Het Belgische jumpingteam is nummer een op de
wereldranglijst en dus medaillekandidaat in Tokio. Niels Bruynseels (Delux),
Grégory Wathelet (Nevados), Jérôme Guéry (Quel Homme) en reserve Pieter Devos
(Claire) zijn de ruiters die ons land een eerste olympische jumpingmedaille
sinds Montreal 1976 kunnen bezorgen.
"Daar zijn we zeker toe in staat", zegt Guéry. "We hebben er de capaciteiten voor en weten wat we ervoor moeten doen." Voor de individuele proef is Guéry minder optimistisch.
"Het
minste foutje kost je een medaille.
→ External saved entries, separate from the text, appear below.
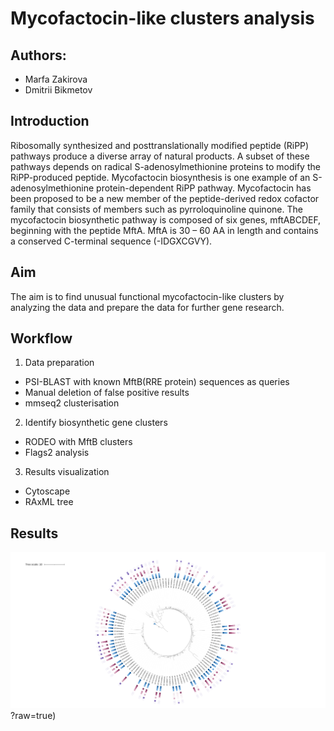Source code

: # Mycofactocin-like clusters analysis 
## Authors:
* Marfa Zakirova
* Dmitrii Bikmetov
## Introduction 
Ribosomally synthesized and posttranslationally modified peptide (RiPP) pathways produce a diverse array of natural products. A subset of these pathways depends on radical S-adenosylmethionine proteins to modify the RiPP-produced peptide. Mycofactocin biosynthesis is one example of an S-adenosylmethionine protein-dependent RiPP pathway.
Mycofactocin has been proposed to be a new member of the peptide-derived redox cofactor family that consists of members such as pyrroloquinoline quinone. The mycofactocin biosynthetic pathway is composed of six genes, mftABCDEF, beginning with the peptide MftA. MftA is 30 – 60 AA in length and contains a conserved C-terminal sequence (-IDGXCGVY).
## Aim
The aim is to find unusual functional mycofactocin-like clusters by analyzing the data and prepare the data for further gene research.
## Workflow
1. Data preparation
  * PSI-BLAST with known MftB(RRE protein) sequences as queries
  * Manual deletion of false positive results
  * mmseq2 clusterisation
2. Identify biosynthetic gene clusters
  * RODEO with MftB clusters
  * Flags2 analysis
3. Results visualization
  * Cytoscape
  * RAxML tree

## Results
![alt text](https://github.com/marfadita/mycofactocin/blob/main/mftbtree_mftb_with_pqqD/RAxML_tree_mftb_id60_pqqD.svg)?raw=true)
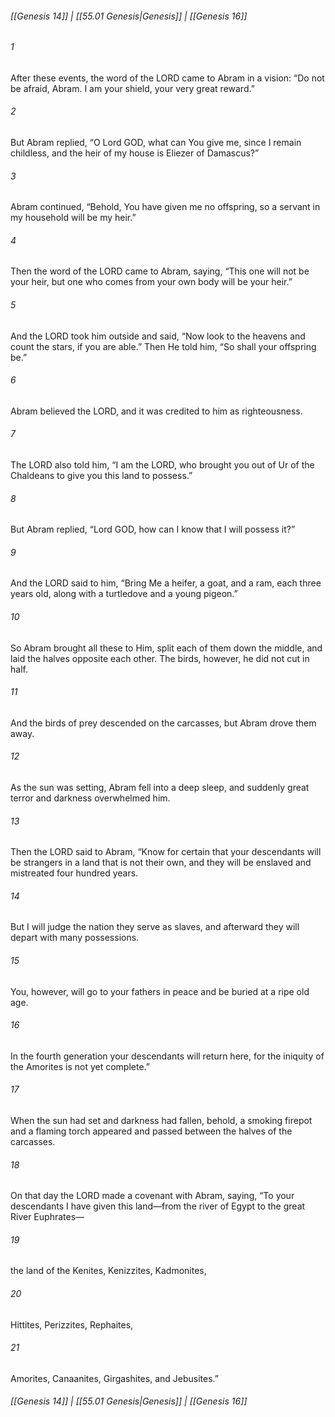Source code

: 
###### [[Genesis 14]] | [[55.01 Genesis|Genesis]] | [[Genesis 16]]

###### 1
After these events, the word of the LORD came to Abram in a vision: “Do not be afraid, Abram. I am your shield, your very great reward.”
###### 2
But Abram replied, “O Lord GOD, what can You give me, since I remain childless, and the heir of my house is Eliezer of Damascus?”
###### 3
Abram continued, “Behold, You have given me no offspring, so a servant in my household will be my heir.”
###### 4
Then the word of the LORD came to Abram, saying, “This one will not be your heir, but one who comes from your own body will be your heir.”
###### 5
And the LORD took him outside and said, “Now look to the heavens and count the stars, if you are able.” Then He told him, “So shall your offspring be.”
###### 6
Abram believed the LORD, and it was credited to him as righteousness.
###### 7
The LORD also told him, “I am the LORD, who brought you out of Ur of the Chaldeans to give you this land to possess.”
###### 8
But Abram replied, “Lord GOD, how can I know that I will possess it?”
###### 9
And the LORD said to him, “Bring Me a heifer, a goat, and a ram, each three years old, along with a turtledove and a young pigeon.”
###### 10
So Abram brought all these to Him, split each of them down the middle, and laid the halves opposite each other. The birds, however, he did not cut in half.
###### 11
And the birds of prey descended on the carcasses, but Abram drove them away.
###### 12
As the sun was setting, Abram fell into a deep sleep, and suddenly great terror and darkness overwhelmed him.
###### 13
Then the LORD said to Abram, “Know for certain that your descendants will be strangers in a land that is not their own, and they will be enslaved and mistreated four hundred years.
###### 14
But I will judge the nation they serve as slaves, and afterward they will depart with many possessions.
###### 15
You, however, will go to your fathers in peace and be buried at a ripe old age.
###### 16
In the fourth generation your descendants will return here, for the iniquity of the Amorites is not yet complete.”
###### 17
When the sun had set and darkness had fallen, behold, a smoking firepot and a flaming torch appeared and passed between the halves of the carcasses.
###### 18
On that day the LORD made a covenant with Abram, saying, “To your descendants I have given this land—from the river of Egypt to the great River Euphrates—
###### 19
the land of the Kenites, Kenizzites, Kadmonites,
###### 20
Hittites, Perizzites, Rephaites,
###### 21
Amorites, Canaanites, Girgashites, and Jebusites.”

###### [[Genesis 14]] | [[55.01 Genesis|Genesis]] | [[Genesis 16]]
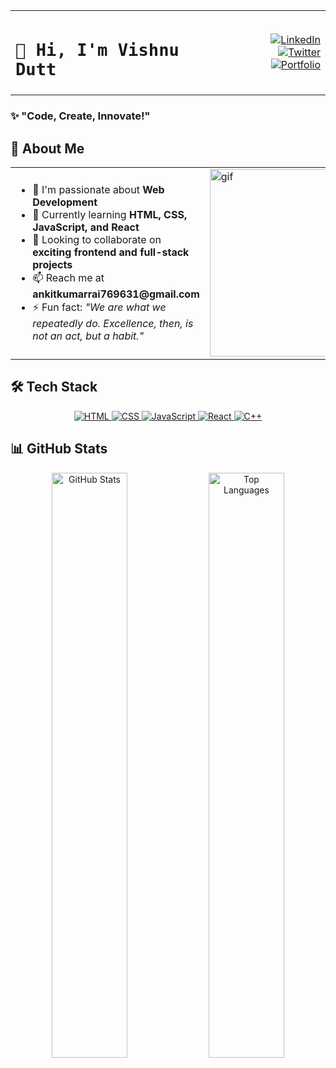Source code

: <table width="100%" border="0" cellspacing="0" cellpadding="0">
  <tr>
    <td align="left" style="border: none;">
      <h1><code>👋 Hi, I'm Vishnu Dutt              </code></h1>
    </td>
    <td align="right" style="border: none;">
      <p align="right">
        <a href="https://www.linkedin.com/in/vishnu-duttt/">
          <img src="https://img.shields.io/badge/LinkedIn-0A66C2?style=for-the-badge&logo=linkedin&logoColor=white" alt="LinkedIn">
        </a>
        <a href="https://x.com/_Vishnu_Dutt">
          <img src="https://img.shields.io/badge/Twitter-1DA1F2?style=for-the-badge&logo=twitter&logoColor=white" alt="Twitter">
        </a>
        <a href="https://your-portfolio.com">
          <img src="https://img.shields.io/badge/Portfolio-%23000000.svg?style=for-the-badge&logo=firefox&logoColor=#FF7139" alt="Portfolio">
        </a>
      </p>
    </td>
  </tr>
</table>

### ✨ "Code, Create, Innovate!"

## 🚀 About Me

<table border="0" cellspacing="0" cellpadding="0">
  <tr>
    <td style="border: none;">
      <ul>
        <li>👀 I'm passionate about <b>Web Development</b></li>
        <li>🌱 Currently learning <b>HTML, CSS, JavaScript, and React</b></li>
        <li>💞️ Looking to collaborate on <b>exciting frontend and full-stack projects</b></li>
        <li>📫 Reach me at <b>ankitkumarrai769631@gmail.com</b></li>
        <li>⚡ Fun fact: <i>"We are what we repeatedly do. Excellence, then, is not an act, but a habit."</i></li>
      </ul>
    </td>
    <td style="border: none;">
      <img src="https://github.com/Vishnu-dutt/Vishnu-dutt/blob/main/pepeFrog.GIF" width="300" alt="gif">
    </td>
  </tr>
</table>

## 🛠️ Tech Stack  

<p align="center">
  <a href="https://developer.mozilla.org/en-US/docs/Web/HTML">
    <img src="https://img.shields.io/badge/HTML5-E34F26?style=for-the-badge&logo=html5&logoColor=white" alt="HTML">
  </a>
  <a href="https://developer.mozilla.org/en-US/docs/Web/CSS">
    <img src="https://img.shields.io/badge/CSS3-1572B6?style=for-the-badge&logo=css3&logoColor=white" alt="CSS">
  </a>
  <a href="https://developer.mozilla.org/en-US/docs/Web/JavaScript">
    <img src="https://img.shields.io/badge/JavaScript-F7DF1E?style=for-the-badge&logo=javascript&logoColor=black" alt="JavaScript">
  </a>
  <a href="https://react.dev/">
    <img src="https://img.shields.io/badge/React-61DAFB?style=for-the-badge&logo=react&logoColor=black" alt="React">
  </a>
  <a href="https://cplusplus.com/doc/tutorial/">
    <img src="https://img.shields.io/badge/C++-00599C?style=for-the-badge&logo=c%2B%2B&logoColor=white" alt="C++">
  </a>
</p>

## 📊 GitHub Stats  

<p align="center">
  <img src="https://github-readme-stats.vercel.app/api?username=Vishnu-dutt&show_icons=true&theme=tokyonight" alt="GitHub Stats" width="49%">
  <img src="https://github-readme-stats.vercel.app/api/top-langs/?username=Vishnu-dutt&layout=compact&theme=tokyonight" alt="Top Languages" width="49%">
</p>
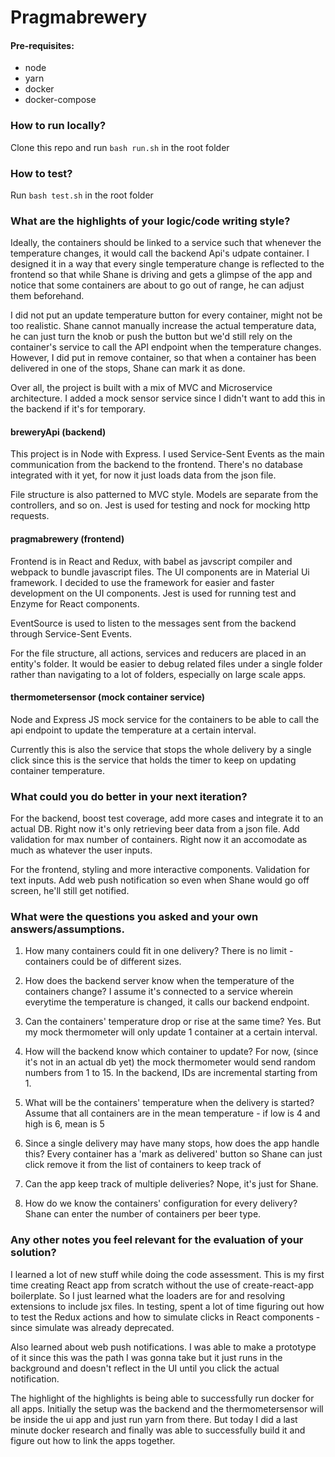 # Pragmabrewery


#### Pre-requisites:
- node
- yarn
- docker
- docker-compose

### How to run locally?
Clone this repo and run `bash run.sh` in the root folder

### How to test?
Run `bash test.sh` in the root folder

### What are the highlights of your logic/code writing style?

Ideally, the containers should be linked to a service such that whenever the temperature changes, it would call the backend Api's udpate container. I designed it in a way that every single temperature change is reflected to the frontend so that while Shane is driving and gets a glimpse of the app and notice that some containers are about to go out of range, he can adjust them beforehand.

I did not put an update temperature button for every container, might not be too realistic. Shane cannot manually increase the actual temperature data, he can just turn the knob or push the button but we'd still rely on the container's service to call the API endpoint when the temperature changes. However, I did put in remove container, so that when a container has been delivered in one of the stops, Shane can mark it as done.

Over all, the project is built with a mix of MVC and Microservice architecture. I added a mock sensor service since I didn't want to add this in the backend if it's for temporary.

#### breweryApi (backend)
This project is in Node with Express. I used Service-Sent Events as the main communication from the backend to the frontend. There's no database integrated with it yet, for now it just loads data from the json file. 

File structure is also patterned to MVC style. Models are separate from the controllers, and so on. Jest is used for testing and nock for mocking http requests.


#### pragmabrewery (frontend)
Frontend is in React and Redux, with babel as javscript compiler and webpack to bundle javascript files. The UI components are in Material Ui framework. I decided to use the framework for easier and faster development on the UI components. Jest is used for running test and Enzyme for React components.

EventSource is used to listen to the messages sent from the backend through Service-Sent Events.

For the file structure, all actions, services and reducers are placed in an entity's folder. It would be easier to debug related files under a single folder rather than navigating to a lot of folders, especially on large scale apps.

#### thermometersensor (mock container service)
 Node and Express JS mock service for the containers to be able to call the api endpoint to update the temperature at a certain interval.
 
 Currently this is also the service that stops the whole delivery by a single click since this is the service that holds the timer to keep on updating container temperature.
 

### What could you do better in your next iteration?
For the backend, boost test coverage, add more cases and integrate it to an actual DB. Right now it's only retrieving beer data from a json file. Add validation for max number of containers. Right now it an accomodate as much as whatever the user inputs.

For the frontend, styling and more interactive components. Validation for text inputs. Add web push notification so even when Shane would go off screen, he'll still get notified.

### What were the questions you asked and your own answers/assumptions.

1. How many containers could fit in one delivery?
   There is no limit - containers could be of different sizes.
   
2. How does the backend server know when the temperature of the containers change?
   I assume it's connected to a service wherein everytime the temperature is changed, it calls our backend endpoint.
   
3. Can the containers' temperature drop or rise at the same time?
   Yes. But my mock thermometer will only update 1 container at a certain interval.
   
4. How will the backend know which container to update?
   For now, (since it's not in an actual db yet) the mock thermometer would send random numbers from 1 to 15. In the backend, IDs are incremental starting from 1.
   
5. What will be the containers' temperature when the delivery is started?
   Assume that all containers are in the mean temperature - if low is 4 and high is 6, mean is 5
   
6. Since a single delivery may have many stops, how does the app handle this?
   Every container has a 'mark as delivered' button so Shane can just click remove it from the list of containers to keep track of
   
7. Can the app keep track of multiple deliveries?
   Nope, it's just for Shane.
   
8. How do we know the containers' configuration for every delivery?
   Shane can enter the number of containers per beer type.
   
### Any other notes you feel relevant for the evaluation of your solution?
I learned a lot of new stuff while doing the code assessment. This is my first time creating React app from scratch without the use of create-react-app boilerplate. So I just learned what the loaders are for and resolving extensions to include jsx files. In testing, spent a lot of time figuring out how to test the Redux actions and how to simulate clicks in React components - since simulate was already deprecated.

Also learned about web push notifications. I was able to make a prototype of it since this was the path I was gonna take but  it just runs in the background and doesn't reflect in the UI until you click the actual notification.

The highlight of the highlights is being able to successfully run docker for all apps. Initially the setup was the backend and the thermometersensor will be inside the ui app and just run yarn from there. But today I did a last minute docker research and finally was able to successfully build it and figure out how to link the apps together.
In teamverband kan je dat nog ophalen en
elk team zal wel een fout maken" In 2016 werd Guéry in Rio de Janeiro met
Grand Cru 28e. "Nu heb ik meer ervaring en spring ik met een paard dat meer
ervaring heeft. Een medaille zou prachtig zijn,
maar individueel zou ik met een plaats in de top tien blij zijn."
Ook voor Wathelet worden het de tweede Spelen. In Rio was hij er niet bij, wel in Londen 2012. "Ondanks dat ik nummer vier van de wereld was, miste ik Rio. Dat kwam omdat mijn paard (Conrad) verkocht werd. Iedere atleet wil op de Spelen zijn. In Londen waren we outsiders, hier horen we bij de favorieten. Nevados heeft misschien niet zoveel kracht, maar is wel heel behendig en dat kan van pas komen in een barrage. Maar eerst moeten we daar natuurlijk in geraken."
"Individueel wil ik in de finale met dertig zitten en daarin kan veel gebeuren", zegt Bruynseels. "Ik wil niet zeggen dat het een loterij is, maar in zo'n finale kan alles. Natuurlijk bestaat het gevaar dat de individuele proef gevolgen gaat hebben voor de teamcompetitie, maar we gaan allemaal wel vol onze kans gaan. Vandaar ook het belang van de reserveruiter."
Dat was Yves Vanderhasselt, tot diens paard Jeunesse geblesseerd geraakte en Pieter Devos naar Tokio mocht. "Ik ben heel blij dat ik hier ben, zelfs al is het als reserve", zegt Devos, als elfde de hoogst geplaatste Belg op de wereldranglijst.